Fatima Ayouch, sa nounou, aurait pu bénéficier de l’ascenseur social et devenir, même à un moindre niveau, une seconde Valentine. Mais son amour pour les enfants en a décidé autrement. Avec eux, elle peut donner le meilleur d’elle-même et ses qualités humaines sont très appréciées, tant par son employeuse que par la petite Alice qui va développer avec elle une relation fusionnelle. Au grand dam de Valentine, qui voit d’un mauvais œil sa fille lui échapper.
Voici les trois principaux personnages de ce premier roman à l’écriture claire et bien maîtrisée. Formellement, il se présente comme une succession de courts chapitres donnant alternativement la parole à chacune des trois protagonistes, de manière à éclairer leurs histoires singulières et à faire ainsi progresser le récit vers une ouverture des consciences à plus de tolérance et de liberté.
Pour Amélia Matar, animatrice d’ateliers pour enfants s’inspirant de la méthode Montessori, il s’agit de ne pas brimer les potentialités dont tout bambin est porteur, quels que soient son milieu social et sa culture familiale. Non la réussite professionnelle n’est pas tout dans la vie et il faut, plus que jamais, ménager, dans l’éducation, la part de l’imaginaire et de l’affectivité si l’on veut que nos enfants deviennent des adultes accomplis. Chaque chapitre s’orne d’ailleurs d’une citation extraite des écrits de la célèbre pédagogue italienne – ce qui donne à cette fiction un caractère démonstratif. Si ce parti-pris théorique peut parfois sembler redondant, il n’ôte en rien les qualités littéraires de ce roman et l’on appréciera, à l’aune de son titre, le devenir-mère d’Alice elle-même à la toute fin du livre.

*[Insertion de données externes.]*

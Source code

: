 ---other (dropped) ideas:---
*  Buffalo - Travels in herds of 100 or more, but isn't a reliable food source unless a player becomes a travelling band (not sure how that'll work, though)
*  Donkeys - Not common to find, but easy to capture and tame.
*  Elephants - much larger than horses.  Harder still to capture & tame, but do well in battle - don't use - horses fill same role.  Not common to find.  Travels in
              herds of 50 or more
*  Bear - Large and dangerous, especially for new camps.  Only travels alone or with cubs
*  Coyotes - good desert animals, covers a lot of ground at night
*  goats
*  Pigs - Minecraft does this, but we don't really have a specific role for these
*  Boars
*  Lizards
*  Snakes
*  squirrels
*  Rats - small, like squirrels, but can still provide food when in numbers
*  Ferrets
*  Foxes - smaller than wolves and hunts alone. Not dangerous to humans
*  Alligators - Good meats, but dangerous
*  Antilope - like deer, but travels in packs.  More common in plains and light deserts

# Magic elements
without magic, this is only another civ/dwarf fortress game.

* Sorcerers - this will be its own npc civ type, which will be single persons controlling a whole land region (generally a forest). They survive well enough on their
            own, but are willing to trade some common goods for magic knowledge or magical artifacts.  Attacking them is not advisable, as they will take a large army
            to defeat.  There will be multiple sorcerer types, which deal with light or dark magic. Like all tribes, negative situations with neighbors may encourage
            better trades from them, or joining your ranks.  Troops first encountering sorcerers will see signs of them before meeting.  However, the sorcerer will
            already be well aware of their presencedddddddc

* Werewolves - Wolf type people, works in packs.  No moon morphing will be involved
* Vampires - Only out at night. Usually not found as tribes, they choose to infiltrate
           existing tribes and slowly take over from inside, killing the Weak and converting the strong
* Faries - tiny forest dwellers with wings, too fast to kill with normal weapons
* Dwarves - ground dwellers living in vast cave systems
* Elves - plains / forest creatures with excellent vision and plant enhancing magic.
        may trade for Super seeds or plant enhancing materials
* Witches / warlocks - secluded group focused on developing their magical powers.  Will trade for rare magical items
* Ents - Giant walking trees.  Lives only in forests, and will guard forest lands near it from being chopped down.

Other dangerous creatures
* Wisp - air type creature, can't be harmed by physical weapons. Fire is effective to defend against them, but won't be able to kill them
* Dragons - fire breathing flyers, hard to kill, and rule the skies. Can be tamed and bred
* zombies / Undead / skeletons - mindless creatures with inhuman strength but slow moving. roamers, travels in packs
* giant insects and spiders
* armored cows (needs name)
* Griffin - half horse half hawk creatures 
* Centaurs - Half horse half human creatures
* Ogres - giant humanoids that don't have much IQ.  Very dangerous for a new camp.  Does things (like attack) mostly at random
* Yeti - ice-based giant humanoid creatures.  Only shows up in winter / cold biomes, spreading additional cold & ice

Ode à l’émancipation féminine, Ainsi naissent les mamans n’en prône pas moins un modèle d’égalité et de partage. Sans d’ailleurs minorer la puissance de la nature sur nos vies. Car : « Nous sommes faits pour être aimantés par d’autres corps. Avec ou sans plaisir, nous sommes faits pour nous emboîter. Nous sommes faits pour que de ces emboîtements gauches naissent d’autres corps qui subiront le même sort. (Page 21) ». Une réussite.